◆ Activity: The line containing "Simple installation and" marks the end: copy exactly every line from the start of the records below up to and including it, leaving out pictures.

**** Exercise input ****

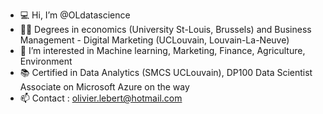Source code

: - 💻 Hi, I’m @OLdatascience
- 👨‍🎓 Degrees in economics (University St-Louis, Brussels) and Business Management - Digital Marketing (UCLouvain, Louvain-La-Neuve)
- 🌱 I’m interested in Machine learning, Marketing, Finance, Agriculture, Environment 
- 📚 Certified in Data Analytics (SMCS UCLouvain), DP100 Data Scientist Associate on Microsoft Azure on the way
- 📫 Contact : olivier.lebert@hotmail.com
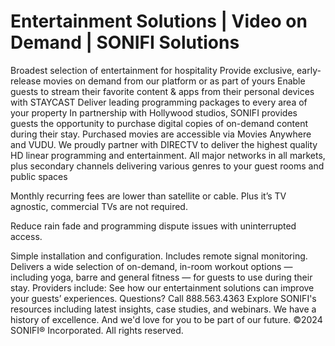 # Entertainment Solutions | Video on Demand | SONIFI Solutions

Broadest selection of entertainment for hospitality
Provide exclusive, early-release movies on demand from our platform or as part of yours
Enable guests to stream their favorite content & apps from their personal devices with STAYCAST
Deliver leading programming packages to every area of your property
In partnership with Hollywood studios, SONIFI provides guests the opportunity to purchase digital copies of on-demand content during their stay. Purchased movies are accessible via Movies Anywhere and VUDU.
We proudly partner with DIRECTV to deliver the highest quality HD linear programming and entertainment.
All major networks in all markets, plus secondary channels delivering various genres to your guest rooms and public spaces

Monthly recurring fees are lower than satellite or cable. Plus it’s TV agnostic, commercial TVs are not required.

Reduce rain fade and programming dispute issues with uninterrupted access.

Simple installation and configuration. Includes remote signal monitoring.
Delivers a wide selection of on-demand, in-room workout options — including yoga, barre and general fitness — for guests to use during their stay. Providers include:
See how our entertainment solutions can improve your guests’ experiences.
Questions? Call 888.563.4363
Explore SONIFI's resources including latest insights, case studies, and webinars.
We have a history of excellence. And we'd love for you to be part of our future.
©2024 SONIFI® Incorporated. All rights reserved.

****

◆ Answer for the task:
Source code

: - 💻 Hi, I’m @OLdatascience
- 👨‍🎓 Degrees in economics (University St-Louis, Brussels) and Business Management - Digital Marketing (UCLouvain, Louvain-La-Neuve)
- 🌱 I’m interested in Machine learning, Marketing, Finance, Agriculture, Environment 
- 📚 Certified in Data Analytics (SMCS UCLouvain), DP100 Data Scientist Associate on Microsoft Azure on the way
- 📫 Contact : olivier.lebert@hotmail.com
 # Entertainment Solutions | Video on Demand | SONIFI Solutions

Broadest selection of entertainment for hospitality
Provide exclusive, early-release movies on demand from our platform or as part of yours
Enable guests to stream their favorite content & apps from their personal devices with STAYCAST
Deliver leading programming packages to every area of your property
In partnership with Hollywood studios, SONIFI provides guests the opportunity to purchase digital copies of on-demand content during their stay. Purchased movies are accessible via Movies Anywhere and VUDU.
We proudly partner with DIRECTV to deliver the highest quality HD linear programming and entertainment.
All major networks in all markets, plus secondary channels delivering various genres to your guest rooms and public spaces

Monthly recurring fees are lower than satellite or cable. Plus it’s TV agnostic, commercial TVs are not required.

Reduce rain fade and programming dispute issues with uninterrupted access.

Simple installation and configuration. Includes remote signal monitoring.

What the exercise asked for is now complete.